Volkswagen’s China chief Stephan Woellenstein told reporters on Friday the venture planned to revamp one existing JAC plant and launch its first electric model based on its MEB platform, an architecture enabling efficient production of various EV models, in 2023.
The joint venture will launch five more electric models by 2025, when the German giant aims to sell 1.5 million new energy vehicles (NEV) – including battery electric cars as well as plug-in hybrid and hydrogen fuel-cell vehicles – a year in China.
In a separate transaction, Volkswagen will pay 1.1 billion euros to acquire 26.5% of Guoxuan High-tech Co Ltd, a maker of electric vehicle batteries, becoming its biggest shareholder.
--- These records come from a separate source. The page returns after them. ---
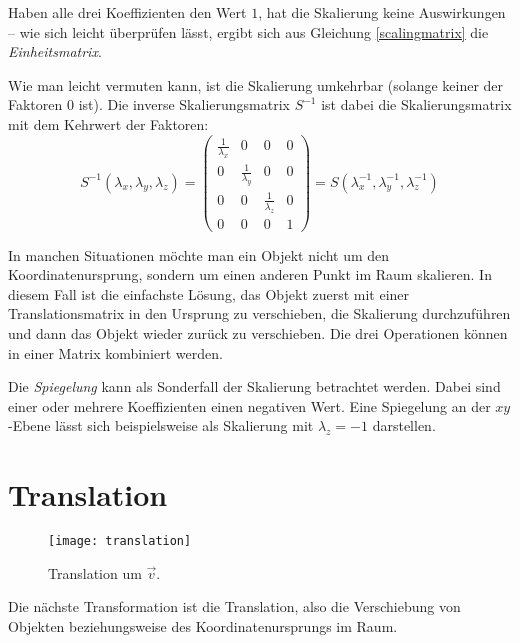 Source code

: Haben alle drei Koeffizienten den Wert $1$, hat die Skalierung keine Auswirkungen -- wie sich leicht überprüfen lässt, ergibt sich aus Gleichung \ref{scalingmatrix} die \emph{Einheitsmatrix}.

Wie man leicht vermuten kann, ist die Skalierung umkehrbar (solange keiner der Faktoren 0 ist). Die inverse Skalierungsmatrix $S^{-1}$ ist dabei die Skalierungsmatrix mit dem Kehrwert der Faktoren:
\begin{equation}
 S^{-1}{(\lambda_x, \lambda_y, \lambda_z)} =
 \begin{pmatrix}
  \frac{1}{\lambda_x} & 0 & 0 & 0 \\
  0 & \frac{1}{\lambda_y} & 0 & 0 \\
  0 & 0 & \frac{1}{\lambda_z} & 0 \\
  0 & 0 & 0 & 1
 \end{pmatrix}
 = S{(\lambda_x^{-1}, \lambda_y^{-1}, \lambda_z^{-1})}
\end{equation}


In manchen Situationen möchte man ein Objekt nicht um den Koordinatenursprung, sondern um einen anderen Punkt im Raum skalieren. In diesem Fall ist die einfachste Lösung, das Objekt zuerst mit einer Translationsmatrix in den Ursprung zu verschieben, die Skalierung durchzuführen und dann das Objekt wieder zurück zu verschieben. Die drei Operationen können in einer Matrix kombiniert werden.


Die \emph{Spiegelung} kann als Sonderfall der Skalierung betrachtet werden. Dabei sind einer oder mehrere Koeffizienten einen negativen Wert. Eine Spiegelung an der $xy$-Ebene lässt sich beispielsweise als Skalierung mit $\lambda_z = -1$ darstellen.

\section{Translation}
\label{translation}

\begin{wrapfigure}{r}{0.5\textwidth}
  \texttt{[image: translation]}
  \vspace{-10pt}
  \caption{Translation um $\vec v$.}
\end{wrapfigure}

Die nächste Transformation ist die Translation, also die Verschiebung von Objekten beziehungsweise des Koordinatenursprungs im Raum.

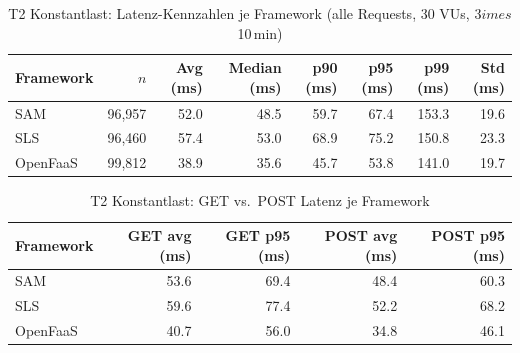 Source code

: 
\begin{table}[htbp]
  \centering
  \caption{T2 Konstantlast: Latenz-Kennzahlen je Framework (alle Requests, 30 VUs, 3$	imes$10\,min)}
  \label{tab:t2_latenz}
  \begin{tabular}{lrrrrrrr}
    \toprule
    Framework & $n$ & Avg (ms) & Median (ms) & p90 (ms) & p95 (ms) & p99 (ms) & Std (ms) \\
    \midrule
    SAM & 96,957 & 52.0 & 48.5 & 59.7 & 67.4 & 153.3 & 19.6 \\
    SLS & 96,460 & 57.4 & 53.0 & 68.9 & 75.2 & 150.8 & 23.3 \\
    OpenFaaS & 99,812 & 38.9 & 35.6 & 45.7 & 53.8 & 141.0 & 19.7 \\
    \bottomrule
  \end{tabular}
\end{table}


\begin{table}[htbp]
  \centering
  \caption{T2 Konstantlast: GET vs.\ POST Latenz je Framework}
  \label{tab:t2_get_post}
  \begin{tabular}{lrrrr}
    \toprule
    Framework & GET avg (ms) & GET p95 (ms) & POST avg (ms) & POST p95 (ms) \\
    \midrule
    SAM & 53.6 & 69.4 & 48.4 & 60.3 \\
    SLS & 59.6 & 77.4 & 52.2 & 68.2 \\
    OpenFaaS & 40.7 & 56.0 & 34.8 & 46.1 \\
    \bottomrule
  \end{tabular}
\end{table}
Volkswagen said Guoxuan, based in Hefei like JAC, will supply batteries to its EV models in China.
Woellenstein said Anhui province, where Hefei is located, will be Volkswagen’s EV manufacturing hub in China. The Wolfsburg-based automaker has not changed its EV strategy in China after the global gasoline market tumbled, he said.
He added China’s overall auto sales in the second half of this year will be level with same period last year. Volkswagen China’s full-year sales will be lower than last year due to the sales loss in the first months.
Reuters exclusively reported on Wednesday that VW was in final talks to invest in the two companies.
China has set a target of 25% of 2025 annual vehicle sales to be made up of NEVs. More than 25 million vehicles were sold in China last year.
Friday’s moves also make Volkswagen the latest foreign automaker to increase ownership of operations in China since the government started to relax rules in 2018, with German peer BMW AG quick to take control of its main local venture.
Tesla last year became the first foreign automaker to wholly own a car plant in China.
Volkswagen also has ventures with state-owned China FAW Group Corp Ltd and SAIC Motor Corp Ltd.
Shares in both JAC and Guoxuan climbed their maximum daily limit of 10% on Friday morning. Volkswagen’s shares fell 3%.